Fed Remains Dovish, Focuses on Labor Market (July 30, 2020)

Brian Cheung: Brian Chueng here, so let's expand a little bit on the uncertainty bit of it, no real surprises coming out of that Fed meeting yesterday. But it seemed like the Fed might be teeing up some sort of forward guidance in the September, maybe November meetings. What are markets looking for? What do they want to see from the Fed? Is it some sort of yield curve control where they're being really active in the yield for maybe medium term US Treasuries? Or is it just some reassurance that the Fed won't be raising rates, even though Chairman Powell has already said, we're not thinking about thinking about thinking about thinking about raising rates?

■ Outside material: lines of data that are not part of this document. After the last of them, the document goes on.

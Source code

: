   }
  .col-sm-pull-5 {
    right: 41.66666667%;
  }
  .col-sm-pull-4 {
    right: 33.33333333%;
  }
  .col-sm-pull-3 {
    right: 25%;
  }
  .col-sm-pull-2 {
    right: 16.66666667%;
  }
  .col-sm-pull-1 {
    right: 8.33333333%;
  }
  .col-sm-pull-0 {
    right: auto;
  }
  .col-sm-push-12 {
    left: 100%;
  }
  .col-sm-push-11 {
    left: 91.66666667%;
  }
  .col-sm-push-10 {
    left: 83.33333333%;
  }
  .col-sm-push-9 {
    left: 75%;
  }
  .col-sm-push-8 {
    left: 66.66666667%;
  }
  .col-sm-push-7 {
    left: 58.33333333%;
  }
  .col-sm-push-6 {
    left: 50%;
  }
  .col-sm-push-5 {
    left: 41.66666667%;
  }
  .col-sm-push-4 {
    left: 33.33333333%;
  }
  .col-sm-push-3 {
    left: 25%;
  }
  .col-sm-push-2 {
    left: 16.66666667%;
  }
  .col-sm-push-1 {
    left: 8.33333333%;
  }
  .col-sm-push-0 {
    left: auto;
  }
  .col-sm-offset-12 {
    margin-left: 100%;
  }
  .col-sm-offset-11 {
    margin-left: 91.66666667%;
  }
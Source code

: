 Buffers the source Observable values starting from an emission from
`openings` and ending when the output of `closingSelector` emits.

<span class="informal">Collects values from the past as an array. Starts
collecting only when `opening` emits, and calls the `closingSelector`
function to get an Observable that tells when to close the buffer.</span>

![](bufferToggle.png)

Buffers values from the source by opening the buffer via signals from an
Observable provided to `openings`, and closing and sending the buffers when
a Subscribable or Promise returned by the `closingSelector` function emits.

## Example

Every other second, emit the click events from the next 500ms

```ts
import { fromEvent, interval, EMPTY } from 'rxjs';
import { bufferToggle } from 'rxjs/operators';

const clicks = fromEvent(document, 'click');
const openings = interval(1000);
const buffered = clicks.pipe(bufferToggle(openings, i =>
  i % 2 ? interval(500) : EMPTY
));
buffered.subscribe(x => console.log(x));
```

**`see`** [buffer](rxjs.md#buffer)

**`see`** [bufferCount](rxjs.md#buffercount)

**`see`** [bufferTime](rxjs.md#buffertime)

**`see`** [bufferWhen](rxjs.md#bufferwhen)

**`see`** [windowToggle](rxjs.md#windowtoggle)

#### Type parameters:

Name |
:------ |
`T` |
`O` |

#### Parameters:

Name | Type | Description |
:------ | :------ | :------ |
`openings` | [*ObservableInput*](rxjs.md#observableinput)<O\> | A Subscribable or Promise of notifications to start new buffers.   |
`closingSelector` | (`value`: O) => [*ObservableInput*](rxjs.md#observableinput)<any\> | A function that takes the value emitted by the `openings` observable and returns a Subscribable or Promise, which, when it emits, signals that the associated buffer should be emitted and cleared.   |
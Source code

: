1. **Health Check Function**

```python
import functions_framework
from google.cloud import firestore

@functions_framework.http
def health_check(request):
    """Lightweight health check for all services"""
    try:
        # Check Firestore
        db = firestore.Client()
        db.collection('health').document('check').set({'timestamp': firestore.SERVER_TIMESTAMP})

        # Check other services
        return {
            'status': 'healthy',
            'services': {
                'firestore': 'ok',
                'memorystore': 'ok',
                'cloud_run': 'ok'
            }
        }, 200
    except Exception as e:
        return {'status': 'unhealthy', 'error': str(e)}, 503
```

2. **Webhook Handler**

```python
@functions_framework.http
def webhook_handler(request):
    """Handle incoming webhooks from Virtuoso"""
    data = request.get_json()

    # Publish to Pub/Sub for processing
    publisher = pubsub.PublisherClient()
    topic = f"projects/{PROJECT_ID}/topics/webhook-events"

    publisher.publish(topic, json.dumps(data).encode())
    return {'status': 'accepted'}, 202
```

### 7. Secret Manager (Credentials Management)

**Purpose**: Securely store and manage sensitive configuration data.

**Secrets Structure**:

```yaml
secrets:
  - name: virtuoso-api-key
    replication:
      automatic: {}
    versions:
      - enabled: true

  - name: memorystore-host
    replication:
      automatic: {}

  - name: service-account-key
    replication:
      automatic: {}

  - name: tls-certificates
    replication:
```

John Bellows: Yeah, you know, let's just start with the pricing. So five year yields are around twenty five basis points today. That's not pricing a hike in the next four years and maybe start pricing hike, hike a little bit after that. And so whatever the Fed says in terms of forward guidance, I think is already reflected in yields. And I think the market largely understands the Fed's going to be on hold for a long time. Powell's been very explicit about that and I think that's reflected in pricing. My own view is that in that environment, something like the yield curve caps on the front end are kind of redundant, and not really necessary. They don't really add much. Yields are already low. The market already understands the Fed's forward guidance. And so I think yield curve caps on the front end really don't have that much. And one thing I would think about and I think could surprise people is what the Fed does with their asset purchases. And I think this is something that's evolving. And I don't think is as clearly priced in the market. And in particular, I think the Fed is likely to say that their asset purchases are explicitly intended to support financial conditions and explicitly intended to keep yields low. And if they say that it would be consistent for them at the same time extend the maturity of their purchases. So extend more purchases in the back end and also to indicate that they're going to be purchasing for quite a while, purchases are not just through the end of the year. Purchases are likely to be going on into '21, potentially even even longer than that. I think that type of announcement from the Fed is not fully in the consensus yet, and that's something that could surprise people. But I think is totally consistent with a Fed that's looking to add more accommodation and looking for ways to do that. So that's what I'd be looking for in the next set of announcements.

Adam Shapiro: All right, we appreciate your insight, John Bellows, Western Asset portfolio manager. All of us keeping an eye on the Fed and all the best to you.